What to do ::
Filter the records, keeping every line that has the string "other".

(Stored dataset items)
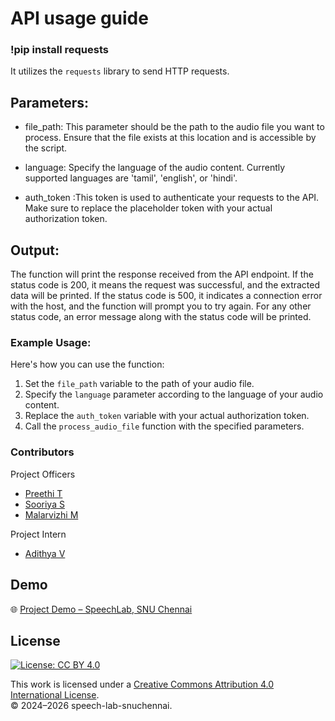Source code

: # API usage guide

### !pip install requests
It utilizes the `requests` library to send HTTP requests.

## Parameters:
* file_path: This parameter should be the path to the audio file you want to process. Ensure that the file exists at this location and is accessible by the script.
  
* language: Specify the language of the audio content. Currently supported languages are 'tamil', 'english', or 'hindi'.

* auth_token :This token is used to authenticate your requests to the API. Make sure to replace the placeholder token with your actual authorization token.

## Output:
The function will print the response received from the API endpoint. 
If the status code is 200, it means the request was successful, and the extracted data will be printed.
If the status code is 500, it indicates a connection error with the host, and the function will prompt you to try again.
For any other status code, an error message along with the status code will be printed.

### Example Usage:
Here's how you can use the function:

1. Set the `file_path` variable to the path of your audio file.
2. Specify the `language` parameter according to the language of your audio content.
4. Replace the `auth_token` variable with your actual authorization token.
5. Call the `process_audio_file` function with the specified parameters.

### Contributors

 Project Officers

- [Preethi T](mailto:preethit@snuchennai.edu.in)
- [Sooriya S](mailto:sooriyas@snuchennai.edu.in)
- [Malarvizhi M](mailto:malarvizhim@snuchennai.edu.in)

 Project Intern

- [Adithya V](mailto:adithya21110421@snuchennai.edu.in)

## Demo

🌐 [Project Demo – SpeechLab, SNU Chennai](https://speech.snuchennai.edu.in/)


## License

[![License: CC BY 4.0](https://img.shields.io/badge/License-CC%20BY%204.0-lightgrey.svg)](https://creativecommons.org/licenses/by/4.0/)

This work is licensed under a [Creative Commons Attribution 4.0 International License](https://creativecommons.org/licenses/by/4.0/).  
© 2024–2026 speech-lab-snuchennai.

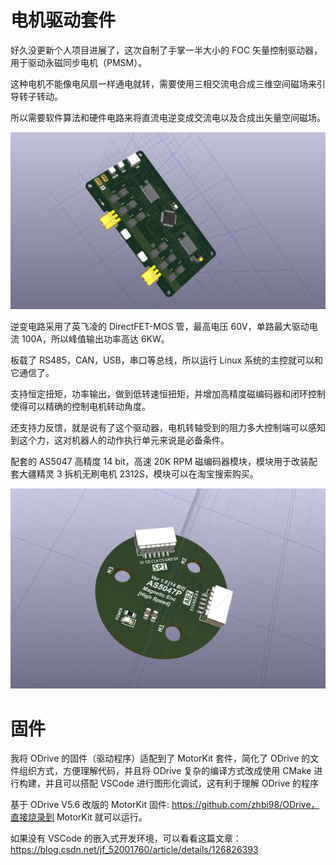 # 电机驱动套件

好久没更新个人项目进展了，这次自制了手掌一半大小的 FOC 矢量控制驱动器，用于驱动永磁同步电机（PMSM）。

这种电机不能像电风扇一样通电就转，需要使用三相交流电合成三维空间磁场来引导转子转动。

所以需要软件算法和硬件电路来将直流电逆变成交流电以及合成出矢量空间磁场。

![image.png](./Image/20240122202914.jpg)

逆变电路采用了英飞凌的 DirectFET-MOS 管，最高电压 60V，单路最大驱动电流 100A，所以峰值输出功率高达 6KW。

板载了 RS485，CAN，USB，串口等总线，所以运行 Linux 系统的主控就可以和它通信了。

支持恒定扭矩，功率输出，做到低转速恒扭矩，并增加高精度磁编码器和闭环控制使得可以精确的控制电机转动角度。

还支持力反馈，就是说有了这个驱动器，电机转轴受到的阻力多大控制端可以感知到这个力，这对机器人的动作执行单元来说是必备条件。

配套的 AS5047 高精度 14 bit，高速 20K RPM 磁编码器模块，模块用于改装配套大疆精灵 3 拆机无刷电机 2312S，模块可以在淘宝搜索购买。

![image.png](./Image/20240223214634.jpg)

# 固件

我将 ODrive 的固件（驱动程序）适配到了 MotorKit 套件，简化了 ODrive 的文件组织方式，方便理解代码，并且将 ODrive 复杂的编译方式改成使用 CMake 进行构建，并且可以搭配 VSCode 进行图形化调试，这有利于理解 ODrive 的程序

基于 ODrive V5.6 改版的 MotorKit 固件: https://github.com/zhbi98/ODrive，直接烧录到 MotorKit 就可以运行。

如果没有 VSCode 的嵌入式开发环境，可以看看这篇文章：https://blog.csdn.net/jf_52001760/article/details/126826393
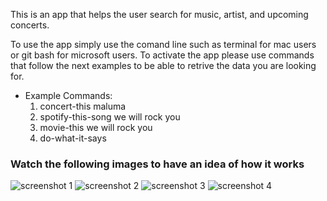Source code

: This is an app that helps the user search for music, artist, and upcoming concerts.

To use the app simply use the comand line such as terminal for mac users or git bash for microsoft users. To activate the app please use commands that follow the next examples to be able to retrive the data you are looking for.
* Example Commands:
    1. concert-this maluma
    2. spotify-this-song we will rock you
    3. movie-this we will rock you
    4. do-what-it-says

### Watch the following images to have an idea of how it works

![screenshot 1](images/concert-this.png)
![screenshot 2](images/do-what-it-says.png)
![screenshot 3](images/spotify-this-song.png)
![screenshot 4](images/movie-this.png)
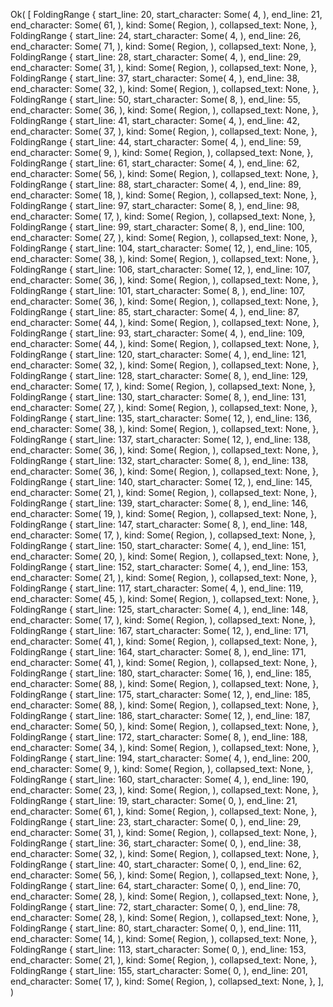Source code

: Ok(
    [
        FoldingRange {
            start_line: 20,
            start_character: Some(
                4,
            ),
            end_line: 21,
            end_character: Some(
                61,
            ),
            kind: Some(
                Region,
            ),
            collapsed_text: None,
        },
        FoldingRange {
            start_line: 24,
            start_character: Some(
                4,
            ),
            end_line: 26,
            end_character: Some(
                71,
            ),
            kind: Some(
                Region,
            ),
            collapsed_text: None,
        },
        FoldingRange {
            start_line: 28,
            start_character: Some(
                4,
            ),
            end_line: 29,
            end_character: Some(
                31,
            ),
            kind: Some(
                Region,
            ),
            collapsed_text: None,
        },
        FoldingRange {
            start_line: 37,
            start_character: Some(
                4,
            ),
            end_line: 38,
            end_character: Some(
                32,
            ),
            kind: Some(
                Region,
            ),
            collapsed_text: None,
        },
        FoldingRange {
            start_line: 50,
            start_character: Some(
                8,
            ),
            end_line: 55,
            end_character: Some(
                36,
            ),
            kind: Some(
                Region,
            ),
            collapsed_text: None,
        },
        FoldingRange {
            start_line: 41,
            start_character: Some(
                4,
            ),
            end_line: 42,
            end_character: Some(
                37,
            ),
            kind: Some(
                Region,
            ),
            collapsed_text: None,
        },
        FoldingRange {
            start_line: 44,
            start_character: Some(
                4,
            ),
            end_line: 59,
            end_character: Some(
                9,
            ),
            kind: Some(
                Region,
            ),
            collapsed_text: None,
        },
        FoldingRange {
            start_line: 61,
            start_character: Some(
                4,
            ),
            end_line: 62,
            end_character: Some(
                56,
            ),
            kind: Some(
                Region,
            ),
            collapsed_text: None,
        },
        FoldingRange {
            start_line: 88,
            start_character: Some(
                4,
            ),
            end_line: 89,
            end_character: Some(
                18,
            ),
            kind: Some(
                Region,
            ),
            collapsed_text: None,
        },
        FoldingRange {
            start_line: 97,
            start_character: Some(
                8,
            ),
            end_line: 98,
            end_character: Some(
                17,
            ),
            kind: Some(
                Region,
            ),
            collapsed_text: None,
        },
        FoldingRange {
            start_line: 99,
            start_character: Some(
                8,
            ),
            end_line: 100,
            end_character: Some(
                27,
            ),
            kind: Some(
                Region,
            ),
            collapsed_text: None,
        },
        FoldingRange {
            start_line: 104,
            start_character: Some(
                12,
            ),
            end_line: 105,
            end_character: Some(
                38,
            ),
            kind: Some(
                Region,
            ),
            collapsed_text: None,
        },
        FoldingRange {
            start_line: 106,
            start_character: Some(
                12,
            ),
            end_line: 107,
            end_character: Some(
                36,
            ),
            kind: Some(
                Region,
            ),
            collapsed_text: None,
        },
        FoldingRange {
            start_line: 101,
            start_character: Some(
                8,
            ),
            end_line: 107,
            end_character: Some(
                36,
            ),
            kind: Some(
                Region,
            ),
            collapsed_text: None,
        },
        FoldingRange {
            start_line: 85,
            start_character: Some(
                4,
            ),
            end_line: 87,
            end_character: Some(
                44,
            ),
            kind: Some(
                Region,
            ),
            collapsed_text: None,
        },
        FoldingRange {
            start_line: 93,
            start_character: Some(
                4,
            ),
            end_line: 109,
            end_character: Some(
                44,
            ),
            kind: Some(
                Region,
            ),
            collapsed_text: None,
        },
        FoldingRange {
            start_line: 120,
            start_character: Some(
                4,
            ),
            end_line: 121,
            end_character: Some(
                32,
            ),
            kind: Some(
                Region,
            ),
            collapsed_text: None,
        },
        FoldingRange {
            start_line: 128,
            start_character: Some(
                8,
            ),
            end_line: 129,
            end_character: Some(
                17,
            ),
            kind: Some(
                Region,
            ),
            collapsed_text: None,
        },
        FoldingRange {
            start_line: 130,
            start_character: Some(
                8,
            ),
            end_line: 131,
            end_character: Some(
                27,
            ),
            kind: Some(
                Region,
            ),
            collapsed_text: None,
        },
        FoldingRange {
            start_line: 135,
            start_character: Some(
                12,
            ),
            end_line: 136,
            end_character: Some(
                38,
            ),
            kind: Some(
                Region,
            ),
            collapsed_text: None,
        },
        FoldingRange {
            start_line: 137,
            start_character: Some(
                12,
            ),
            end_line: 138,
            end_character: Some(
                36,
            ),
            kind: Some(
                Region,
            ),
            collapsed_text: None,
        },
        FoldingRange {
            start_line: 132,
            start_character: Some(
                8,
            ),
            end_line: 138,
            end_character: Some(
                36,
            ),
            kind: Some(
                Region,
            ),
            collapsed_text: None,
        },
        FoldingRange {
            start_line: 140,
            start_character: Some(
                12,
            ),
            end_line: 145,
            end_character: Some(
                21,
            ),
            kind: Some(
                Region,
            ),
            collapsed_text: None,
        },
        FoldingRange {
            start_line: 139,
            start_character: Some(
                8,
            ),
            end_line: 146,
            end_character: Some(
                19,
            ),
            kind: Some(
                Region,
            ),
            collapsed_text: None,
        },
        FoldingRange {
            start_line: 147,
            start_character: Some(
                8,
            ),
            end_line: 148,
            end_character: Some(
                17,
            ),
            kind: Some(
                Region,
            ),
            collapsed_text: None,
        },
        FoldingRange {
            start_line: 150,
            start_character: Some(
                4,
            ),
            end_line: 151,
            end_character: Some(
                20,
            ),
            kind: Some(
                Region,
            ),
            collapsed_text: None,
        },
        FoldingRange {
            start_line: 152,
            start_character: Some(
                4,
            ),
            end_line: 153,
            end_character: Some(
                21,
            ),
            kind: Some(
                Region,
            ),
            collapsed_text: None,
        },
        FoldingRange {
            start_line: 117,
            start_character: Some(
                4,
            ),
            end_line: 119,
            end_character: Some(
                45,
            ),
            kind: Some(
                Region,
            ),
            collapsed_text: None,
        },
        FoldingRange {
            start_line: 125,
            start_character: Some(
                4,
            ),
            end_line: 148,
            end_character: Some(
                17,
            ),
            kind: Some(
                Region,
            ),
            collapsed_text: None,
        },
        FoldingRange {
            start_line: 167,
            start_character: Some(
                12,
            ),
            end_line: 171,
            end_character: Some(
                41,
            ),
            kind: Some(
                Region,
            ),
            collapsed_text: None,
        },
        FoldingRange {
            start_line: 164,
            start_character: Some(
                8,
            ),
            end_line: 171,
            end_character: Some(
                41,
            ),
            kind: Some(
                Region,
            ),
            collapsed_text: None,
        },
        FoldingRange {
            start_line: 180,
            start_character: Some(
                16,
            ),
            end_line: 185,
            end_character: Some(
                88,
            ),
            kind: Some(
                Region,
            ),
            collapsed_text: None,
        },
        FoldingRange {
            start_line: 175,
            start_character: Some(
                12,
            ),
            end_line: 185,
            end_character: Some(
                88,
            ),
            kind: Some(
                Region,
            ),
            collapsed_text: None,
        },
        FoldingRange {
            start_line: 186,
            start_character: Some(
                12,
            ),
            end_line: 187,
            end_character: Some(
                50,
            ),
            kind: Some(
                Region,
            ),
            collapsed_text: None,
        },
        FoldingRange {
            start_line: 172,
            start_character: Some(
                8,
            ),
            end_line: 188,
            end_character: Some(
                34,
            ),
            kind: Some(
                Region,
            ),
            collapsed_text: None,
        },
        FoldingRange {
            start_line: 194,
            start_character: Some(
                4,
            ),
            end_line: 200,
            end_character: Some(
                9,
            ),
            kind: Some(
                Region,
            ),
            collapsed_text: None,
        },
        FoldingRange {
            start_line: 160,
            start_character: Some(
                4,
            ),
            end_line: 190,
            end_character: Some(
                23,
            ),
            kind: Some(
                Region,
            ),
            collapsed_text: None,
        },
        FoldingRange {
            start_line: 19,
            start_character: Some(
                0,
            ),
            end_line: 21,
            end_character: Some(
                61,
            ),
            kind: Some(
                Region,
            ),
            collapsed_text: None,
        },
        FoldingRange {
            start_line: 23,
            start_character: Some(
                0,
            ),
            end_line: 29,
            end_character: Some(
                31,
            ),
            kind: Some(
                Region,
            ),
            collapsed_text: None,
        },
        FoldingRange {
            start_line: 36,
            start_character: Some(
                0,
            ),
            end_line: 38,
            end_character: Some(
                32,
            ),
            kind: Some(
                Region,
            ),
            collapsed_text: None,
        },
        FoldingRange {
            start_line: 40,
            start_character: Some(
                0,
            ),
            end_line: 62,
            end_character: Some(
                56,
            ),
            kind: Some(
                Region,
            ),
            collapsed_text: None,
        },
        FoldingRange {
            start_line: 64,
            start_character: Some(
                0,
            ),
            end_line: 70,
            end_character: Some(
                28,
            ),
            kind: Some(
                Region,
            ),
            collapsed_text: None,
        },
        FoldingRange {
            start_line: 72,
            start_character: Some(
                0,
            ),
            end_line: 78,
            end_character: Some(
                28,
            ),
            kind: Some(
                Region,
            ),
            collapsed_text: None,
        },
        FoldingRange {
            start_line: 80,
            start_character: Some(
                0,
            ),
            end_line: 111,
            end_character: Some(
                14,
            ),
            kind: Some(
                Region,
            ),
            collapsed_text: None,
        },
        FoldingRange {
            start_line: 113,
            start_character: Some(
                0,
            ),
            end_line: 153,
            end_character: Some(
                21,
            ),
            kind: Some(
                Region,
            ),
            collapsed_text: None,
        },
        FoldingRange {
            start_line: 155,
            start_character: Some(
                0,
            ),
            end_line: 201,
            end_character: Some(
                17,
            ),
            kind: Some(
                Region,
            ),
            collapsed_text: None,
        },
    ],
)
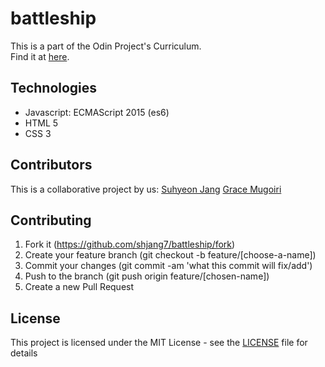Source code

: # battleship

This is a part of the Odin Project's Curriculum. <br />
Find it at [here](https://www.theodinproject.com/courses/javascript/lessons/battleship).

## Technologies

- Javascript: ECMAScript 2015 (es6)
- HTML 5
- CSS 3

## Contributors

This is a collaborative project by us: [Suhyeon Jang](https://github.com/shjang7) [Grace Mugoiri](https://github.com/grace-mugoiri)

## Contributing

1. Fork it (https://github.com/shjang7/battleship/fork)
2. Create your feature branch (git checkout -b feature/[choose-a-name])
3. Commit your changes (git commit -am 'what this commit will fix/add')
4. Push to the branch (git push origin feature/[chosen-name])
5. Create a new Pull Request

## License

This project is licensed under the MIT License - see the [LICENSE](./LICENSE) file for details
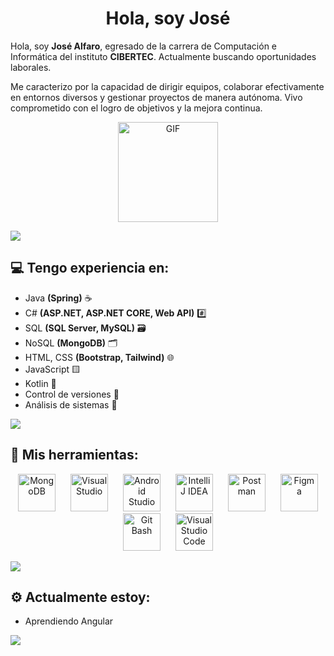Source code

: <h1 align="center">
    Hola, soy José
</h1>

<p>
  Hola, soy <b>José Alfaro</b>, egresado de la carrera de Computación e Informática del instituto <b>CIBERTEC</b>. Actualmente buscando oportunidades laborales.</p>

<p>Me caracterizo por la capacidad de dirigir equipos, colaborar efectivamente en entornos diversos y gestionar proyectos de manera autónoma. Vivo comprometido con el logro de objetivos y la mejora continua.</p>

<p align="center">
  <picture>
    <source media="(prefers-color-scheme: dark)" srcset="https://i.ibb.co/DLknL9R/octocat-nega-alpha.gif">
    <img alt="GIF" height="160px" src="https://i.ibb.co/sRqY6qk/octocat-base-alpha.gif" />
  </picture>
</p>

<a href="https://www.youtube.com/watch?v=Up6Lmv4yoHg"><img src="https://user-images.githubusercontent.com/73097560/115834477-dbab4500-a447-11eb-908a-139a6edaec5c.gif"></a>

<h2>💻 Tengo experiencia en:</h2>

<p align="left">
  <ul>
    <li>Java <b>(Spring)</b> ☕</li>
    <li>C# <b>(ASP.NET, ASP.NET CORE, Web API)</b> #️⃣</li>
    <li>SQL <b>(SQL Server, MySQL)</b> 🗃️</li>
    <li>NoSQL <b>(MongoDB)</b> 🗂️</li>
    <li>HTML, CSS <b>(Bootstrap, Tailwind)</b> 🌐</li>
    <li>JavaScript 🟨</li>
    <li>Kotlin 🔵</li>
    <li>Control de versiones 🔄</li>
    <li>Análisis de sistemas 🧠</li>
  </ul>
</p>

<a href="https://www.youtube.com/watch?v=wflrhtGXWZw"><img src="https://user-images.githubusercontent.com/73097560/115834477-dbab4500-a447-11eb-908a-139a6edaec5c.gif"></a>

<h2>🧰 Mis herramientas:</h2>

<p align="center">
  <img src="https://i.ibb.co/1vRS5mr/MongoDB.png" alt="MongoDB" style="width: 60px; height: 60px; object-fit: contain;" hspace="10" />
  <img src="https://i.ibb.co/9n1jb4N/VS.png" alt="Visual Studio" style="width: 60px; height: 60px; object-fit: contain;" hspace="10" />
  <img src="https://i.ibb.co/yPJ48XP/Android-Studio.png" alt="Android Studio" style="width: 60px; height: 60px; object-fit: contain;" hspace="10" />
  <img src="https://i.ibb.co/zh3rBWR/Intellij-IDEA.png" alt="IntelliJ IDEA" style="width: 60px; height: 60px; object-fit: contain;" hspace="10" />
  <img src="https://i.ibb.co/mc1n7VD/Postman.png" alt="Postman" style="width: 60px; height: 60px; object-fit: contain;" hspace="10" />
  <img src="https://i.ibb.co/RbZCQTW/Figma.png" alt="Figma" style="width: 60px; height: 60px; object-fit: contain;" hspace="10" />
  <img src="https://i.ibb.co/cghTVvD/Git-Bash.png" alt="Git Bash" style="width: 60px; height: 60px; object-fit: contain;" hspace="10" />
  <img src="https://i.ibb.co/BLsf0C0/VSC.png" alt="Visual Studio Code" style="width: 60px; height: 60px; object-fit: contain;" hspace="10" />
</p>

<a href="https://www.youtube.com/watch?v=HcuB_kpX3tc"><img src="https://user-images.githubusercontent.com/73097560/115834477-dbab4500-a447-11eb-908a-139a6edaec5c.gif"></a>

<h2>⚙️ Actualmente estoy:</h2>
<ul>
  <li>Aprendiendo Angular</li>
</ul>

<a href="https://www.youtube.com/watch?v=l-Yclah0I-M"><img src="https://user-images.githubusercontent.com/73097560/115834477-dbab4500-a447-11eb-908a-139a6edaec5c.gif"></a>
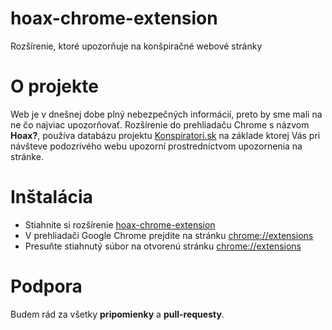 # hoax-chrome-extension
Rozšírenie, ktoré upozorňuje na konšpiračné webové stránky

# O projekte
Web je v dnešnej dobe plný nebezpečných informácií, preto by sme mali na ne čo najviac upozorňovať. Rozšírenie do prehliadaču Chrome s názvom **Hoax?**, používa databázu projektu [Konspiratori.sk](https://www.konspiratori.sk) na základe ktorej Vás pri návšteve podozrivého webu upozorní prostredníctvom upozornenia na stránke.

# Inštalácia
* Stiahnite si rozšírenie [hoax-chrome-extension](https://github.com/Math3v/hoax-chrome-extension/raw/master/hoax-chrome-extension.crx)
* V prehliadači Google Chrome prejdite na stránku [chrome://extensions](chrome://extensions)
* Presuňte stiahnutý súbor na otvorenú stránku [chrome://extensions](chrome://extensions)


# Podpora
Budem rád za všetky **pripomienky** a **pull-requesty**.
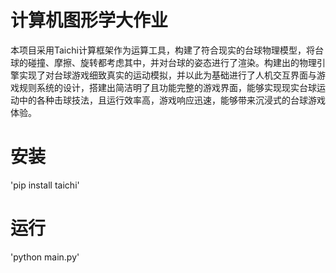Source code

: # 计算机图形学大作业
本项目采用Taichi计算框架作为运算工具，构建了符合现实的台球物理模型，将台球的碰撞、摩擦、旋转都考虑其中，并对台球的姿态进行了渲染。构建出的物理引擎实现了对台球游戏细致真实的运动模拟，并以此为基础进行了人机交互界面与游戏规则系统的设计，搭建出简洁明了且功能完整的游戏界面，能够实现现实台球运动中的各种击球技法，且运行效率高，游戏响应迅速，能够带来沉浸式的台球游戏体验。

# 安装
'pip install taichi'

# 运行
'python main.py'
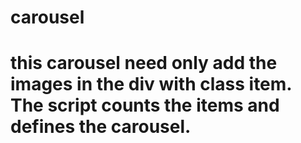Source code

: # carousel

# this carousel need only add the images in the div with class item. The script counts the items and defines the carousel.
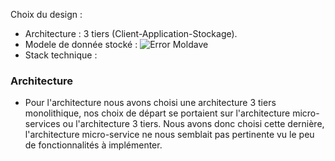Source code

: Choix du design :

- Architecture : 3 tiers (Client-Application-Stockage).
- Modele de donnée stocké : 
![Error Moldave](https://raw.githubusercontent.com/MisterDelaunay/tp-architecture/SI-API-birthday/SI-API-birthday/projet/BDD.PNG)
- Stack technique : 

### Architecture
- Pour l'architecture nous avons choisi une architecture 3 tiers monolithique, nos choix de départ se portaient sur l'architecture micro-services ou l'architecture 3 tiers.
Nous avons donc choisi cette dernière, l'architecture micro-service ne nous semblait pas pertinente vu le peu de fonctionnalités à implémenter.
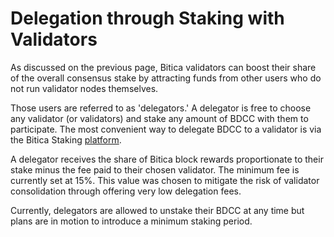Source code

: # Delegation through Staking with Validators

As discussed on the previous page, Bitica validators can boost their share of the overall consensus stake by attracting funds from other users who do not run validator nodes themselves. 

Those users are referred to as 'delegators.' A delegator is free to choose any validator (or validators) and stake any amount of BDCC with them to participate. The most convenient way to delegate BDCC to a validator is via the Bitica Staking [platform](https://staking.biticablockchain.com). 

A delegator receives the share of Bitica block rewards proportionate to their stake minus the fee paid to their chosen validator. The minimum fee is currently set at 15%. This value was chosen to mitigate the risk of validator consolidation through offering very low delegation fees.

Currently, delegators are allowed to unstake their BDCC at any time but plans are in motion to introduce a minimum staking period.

Answer ::
For any other status code, an error message along with the status code will be printed.
As discussed on the previous page, Bitica validators can boost their share of the overall consensus stake by attracting funds from other users who do not run validator nodes themselves. 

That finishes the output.